◆ YOUR TASK
From the opening line of the records through the line bearing "[train_txt2img", set down every line exactly.

• • •

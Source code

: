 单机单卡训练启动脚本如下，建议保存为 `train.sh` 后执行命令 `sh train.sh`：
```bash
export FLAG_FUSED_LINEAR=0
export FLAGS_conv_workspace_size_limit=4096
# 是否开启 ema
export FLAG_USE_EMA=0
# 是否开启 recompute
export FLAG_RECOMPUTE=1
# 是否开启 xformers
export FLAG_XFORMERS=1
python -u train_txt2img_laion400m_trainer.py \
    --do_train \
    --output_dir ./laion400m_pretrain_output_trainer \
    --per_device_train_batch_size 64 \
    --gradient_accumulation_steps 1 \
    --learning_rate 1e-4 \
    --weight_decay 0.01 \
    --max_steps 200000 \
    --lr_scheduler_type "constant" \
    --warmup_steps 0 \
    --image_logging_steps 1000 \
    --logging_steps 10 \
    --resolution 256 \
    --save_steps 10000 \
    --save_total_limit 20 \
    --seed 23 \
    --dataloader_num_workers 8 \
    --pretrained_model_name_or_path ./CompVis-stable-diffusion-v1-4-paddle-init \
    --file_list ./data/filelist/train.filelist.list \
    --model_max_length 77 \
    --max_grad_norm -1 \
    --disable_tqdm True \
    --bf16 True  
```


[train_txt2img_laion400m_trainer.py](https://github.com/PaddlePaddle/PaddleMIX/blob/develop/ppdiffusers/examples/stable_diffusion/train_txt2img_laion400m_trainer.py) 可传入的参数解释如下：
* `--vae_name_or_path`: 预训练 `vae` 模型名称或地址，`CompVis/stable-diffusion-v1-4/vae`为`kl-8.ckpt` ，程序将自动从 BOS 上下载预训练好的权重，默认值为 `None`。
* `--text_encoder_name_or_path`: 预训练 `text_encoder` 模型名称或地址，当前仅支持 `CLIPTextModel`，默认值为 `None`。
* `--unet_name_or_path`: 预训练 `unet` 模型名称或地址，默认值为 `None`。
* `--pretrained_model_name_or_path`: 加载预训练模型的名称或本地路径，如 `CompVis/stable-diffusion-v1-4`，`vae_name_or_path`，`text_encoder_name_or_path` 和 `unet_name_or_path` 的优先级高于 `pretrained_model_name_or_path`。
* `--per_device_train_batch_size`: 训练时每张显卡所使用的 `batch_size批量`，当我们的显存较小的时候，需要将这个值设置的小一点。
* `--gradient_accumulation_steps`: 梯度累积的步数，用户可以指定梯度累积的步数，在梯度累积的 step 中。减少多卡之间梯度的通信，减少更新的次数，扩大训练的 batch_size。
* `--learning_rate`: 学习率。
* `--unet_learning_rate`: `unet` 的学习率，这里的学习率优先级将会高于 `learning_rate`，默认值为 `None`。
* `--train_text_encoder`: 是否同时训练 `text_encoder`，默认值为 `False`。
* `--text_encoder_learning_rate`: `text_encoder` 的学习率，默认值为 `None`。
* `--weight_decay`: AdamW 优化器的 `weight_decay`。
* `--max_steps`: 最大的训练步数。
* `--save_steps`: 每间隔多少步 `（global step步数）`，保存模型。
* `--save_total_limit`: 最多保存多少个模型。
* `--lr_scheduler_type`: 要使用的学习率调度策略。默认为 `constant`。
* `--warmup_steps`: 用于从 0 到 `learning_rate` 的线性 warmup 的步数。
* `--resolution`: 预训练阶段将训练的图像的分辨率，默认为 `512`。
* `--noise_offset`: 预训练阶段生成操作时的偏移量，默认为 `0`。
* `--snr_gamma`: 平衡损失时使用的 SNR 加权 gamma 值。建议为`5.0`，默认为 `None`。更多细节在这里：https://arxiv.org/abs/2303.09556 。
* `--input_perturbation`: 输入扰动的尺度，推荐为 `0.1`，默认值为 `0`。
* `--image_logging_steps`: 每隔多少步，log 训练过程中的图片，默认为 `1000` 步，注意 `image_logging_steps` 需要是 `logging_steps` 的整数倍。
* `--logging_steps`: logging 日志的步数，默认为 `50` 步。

• • •

◆ WRITTEN SOLUTION
Source code

: 单机单卡训练启动脚本如下，建议保存为 `train.sh` 后执行命令 `sh train.sh`：
```bash
export FLAG_FUSED_LINEAR=0
export FLAGS_conv_workspace_size_limit=4096
# 是否开启 ema
export FLAG_USE_EMA=0
# 是否开启 recompute
export FLAG_RECOMPUTE=1
# 是否开启 xformers
export FLAG_XFORMERS=1
python -u train_txt2img_laion400m_trainer.py \
    --do_train \
    --output_dir ./laion400m_pretrain_output_trainer \
    --per_device_train_batch_size 64 \
    --gradient_accumulation_steps 1 \
    --learning_rate 1e-4 \
    --weight_decay 0.01 \
    --max_steps 200000 \
    --lr_scheduler_type "constant" \
    --warmup_steps 0 \
    --image_logging_steps 1000 \
    --logging_steps 10 \
    --resolution 256 \
    --save_steps 10000 \
    --save_total_limit 20 \
    --seed 23 \
    --dataloader_num_workers 8 \
    --pretrained_model_name_or_path ./CompVis-stable-diffusion-v1-4-paddle-init \
    --file_list ./data/filelist/train.filelist.list \
    --model_max_length 77 \
    --max_grad_norm -1 \
    --disable_tqdm True \
    --bf16 True  
```


[train_txt2img_laion400m_trainer.py](https://github.com/PaddlePaddle/PaddleMIX/blob/develop/ppdiffusers/examples/stable_diffusion/train_txt2img_laion400m_trainer.py) 可传入的参数解释如下：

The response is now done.